> Exercise prompt: Copy each line of the entries that contains the word "каждый".

> Recorded information:
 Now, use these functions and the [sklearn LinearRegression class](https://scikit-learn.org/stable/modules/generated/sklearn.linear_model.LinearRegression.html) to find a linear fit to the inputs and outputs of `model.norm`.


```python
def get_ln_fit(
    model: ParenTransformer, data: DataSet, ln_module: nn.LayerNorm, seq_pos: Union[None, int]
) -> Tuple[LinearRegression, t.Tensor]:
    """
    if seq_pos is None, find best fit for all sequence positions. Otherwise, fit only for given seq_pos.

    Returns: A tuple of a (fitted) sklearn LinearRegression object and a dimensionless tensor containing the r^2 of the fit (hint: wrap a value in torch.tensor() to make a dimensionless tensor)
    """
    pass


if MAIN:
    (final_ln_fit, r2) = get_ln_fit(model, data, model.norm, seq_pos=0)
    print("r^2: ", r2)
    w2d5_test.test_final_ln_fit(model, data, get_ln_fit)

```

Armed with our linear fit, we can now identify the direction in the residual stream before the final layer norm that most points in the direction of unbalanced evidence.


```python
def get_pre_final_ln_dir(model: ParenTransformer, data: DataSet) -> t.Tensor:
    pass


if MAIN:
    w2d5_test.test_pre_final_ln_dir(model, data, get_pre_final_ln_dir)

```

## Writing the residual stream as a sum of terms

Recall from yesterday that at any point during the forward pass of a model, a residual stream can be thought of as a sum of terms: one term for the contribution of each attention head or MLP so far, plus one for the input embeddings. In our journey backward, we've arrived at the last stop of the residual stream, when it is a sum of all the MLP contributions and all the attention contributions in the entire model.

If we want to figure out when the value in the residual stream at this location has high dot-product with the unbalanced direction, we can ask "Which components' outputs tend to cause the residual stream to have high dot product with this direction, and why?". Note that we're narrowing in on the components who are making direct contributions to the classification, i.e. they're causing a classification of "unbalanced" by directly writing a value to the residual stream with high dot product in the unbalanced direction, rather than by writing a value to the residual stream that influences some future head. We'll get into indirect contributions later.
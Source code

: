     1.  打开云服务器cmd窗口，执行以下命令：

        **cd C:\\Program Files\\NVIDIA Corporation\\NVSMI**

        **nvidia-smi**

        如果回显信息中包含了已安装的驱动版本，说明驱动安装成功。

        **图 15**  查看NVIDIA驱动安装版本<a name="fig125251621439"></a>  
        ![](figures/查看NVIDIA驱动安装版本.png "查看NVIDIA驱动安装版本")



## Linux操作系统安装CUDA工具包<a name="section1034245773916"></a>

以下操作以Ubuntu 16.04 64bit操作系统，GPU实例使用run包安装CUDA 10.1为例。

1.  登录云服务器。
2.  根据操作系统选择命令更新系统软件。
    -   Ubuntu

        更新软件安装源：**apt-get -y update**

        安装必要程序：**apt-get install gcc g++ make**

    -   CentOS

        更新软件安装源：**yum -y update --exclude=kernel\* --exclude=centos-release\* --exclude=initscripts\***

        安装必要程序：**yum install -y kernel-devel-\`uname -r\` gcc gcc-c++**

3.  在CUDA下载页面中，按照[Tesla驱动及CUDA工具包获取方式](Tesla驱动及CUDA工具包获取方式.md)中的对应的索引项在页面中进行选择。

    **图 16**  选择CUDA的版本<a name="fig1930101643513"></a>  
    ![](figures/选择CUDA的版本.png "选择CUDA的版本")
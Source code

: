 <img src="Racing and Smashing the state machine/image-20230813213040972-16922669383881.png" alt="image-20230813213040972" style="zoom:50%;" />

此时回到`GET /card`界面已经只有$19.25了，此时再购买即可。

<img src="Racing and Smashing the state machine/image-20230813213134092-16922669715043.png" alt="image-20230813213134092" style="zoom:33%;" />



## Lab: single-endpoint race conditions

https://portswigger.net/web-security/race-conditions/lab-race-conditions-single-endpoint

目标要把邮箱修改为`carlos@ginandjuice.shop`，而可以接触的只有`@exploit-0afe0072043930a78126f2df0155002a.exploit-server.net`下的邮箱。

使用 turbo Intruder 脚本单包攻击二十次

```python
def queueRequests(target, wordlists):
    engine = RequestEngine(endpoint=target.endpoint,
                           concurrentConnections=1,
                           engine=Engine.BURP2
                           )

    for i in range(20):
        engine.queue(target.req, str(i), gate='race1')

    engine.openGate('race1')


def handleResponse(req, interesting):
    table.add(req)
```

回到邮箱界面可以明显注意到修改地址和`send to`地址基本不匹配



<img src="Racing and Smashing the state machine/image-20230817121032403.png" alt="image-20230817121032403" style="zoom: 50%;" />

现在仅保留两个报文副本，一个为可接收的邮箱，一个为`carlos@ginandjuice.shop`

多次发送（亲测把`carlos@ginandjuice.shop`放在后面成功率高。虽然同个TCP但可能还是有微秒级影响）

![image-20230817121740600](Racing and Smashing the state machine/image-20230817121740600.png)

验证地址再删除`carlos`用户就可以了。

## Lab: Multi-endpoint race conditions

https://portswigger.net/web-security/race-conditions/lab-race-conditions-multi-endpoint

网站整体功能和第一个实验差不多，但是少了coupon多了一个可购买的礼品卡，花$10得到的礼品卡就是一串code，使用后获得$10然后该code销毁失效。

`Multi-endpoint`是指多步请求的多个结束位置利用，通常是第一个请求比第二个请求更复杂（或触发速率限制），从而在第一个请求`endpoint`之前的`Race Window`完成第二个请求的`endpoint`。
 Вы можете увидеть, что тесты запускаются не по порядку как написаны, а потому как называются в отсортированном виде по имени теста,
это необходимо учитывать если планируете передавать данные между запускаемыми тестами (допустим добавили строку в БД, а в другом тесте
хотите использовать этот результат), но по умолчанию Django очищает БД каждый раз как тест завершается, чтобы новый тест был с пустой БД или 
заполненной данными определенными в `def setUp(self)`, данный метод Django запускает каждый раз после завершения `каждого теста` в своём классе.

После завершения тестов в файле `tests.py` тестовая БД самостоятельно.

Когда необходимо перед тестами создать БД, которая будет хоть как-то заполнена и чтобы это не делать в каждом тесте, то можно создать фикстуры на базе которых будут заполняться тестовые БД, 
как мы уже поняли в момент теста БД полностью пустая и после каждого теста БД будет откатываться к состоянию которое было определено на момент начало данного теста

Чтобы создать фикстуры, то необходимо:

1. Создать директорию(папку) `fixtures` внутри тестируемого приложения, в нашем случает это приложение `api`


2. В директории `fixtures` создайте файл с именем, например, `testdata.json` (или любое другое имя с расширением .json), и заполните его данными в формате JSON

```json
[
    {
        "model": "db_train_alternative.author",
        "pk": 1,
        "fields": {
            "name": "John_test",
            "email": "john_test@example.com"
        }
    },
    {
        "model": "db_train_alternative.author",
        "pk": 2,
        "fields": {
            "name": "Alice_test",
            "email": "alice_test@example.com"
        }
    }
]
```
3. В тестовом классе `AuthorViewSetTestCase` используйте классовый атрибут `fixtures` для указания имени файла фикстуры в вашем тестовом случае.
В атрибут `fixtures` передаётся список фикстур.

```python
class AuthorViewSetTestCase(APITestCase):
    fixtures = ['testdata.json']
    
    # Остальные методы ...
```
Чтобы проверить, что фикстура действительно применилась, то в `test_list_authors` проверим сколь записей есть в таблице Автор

> Response:
хотите использовать этот результат), но по умолчанию Django очищает БД каждый раз как тест завершается, чтобы новый тест был с пустой БД или 
заполненной данными определенными в `def setUp(self)`, данный метод Django запускает каждый раз после завершения `каждого теста` в своём классе.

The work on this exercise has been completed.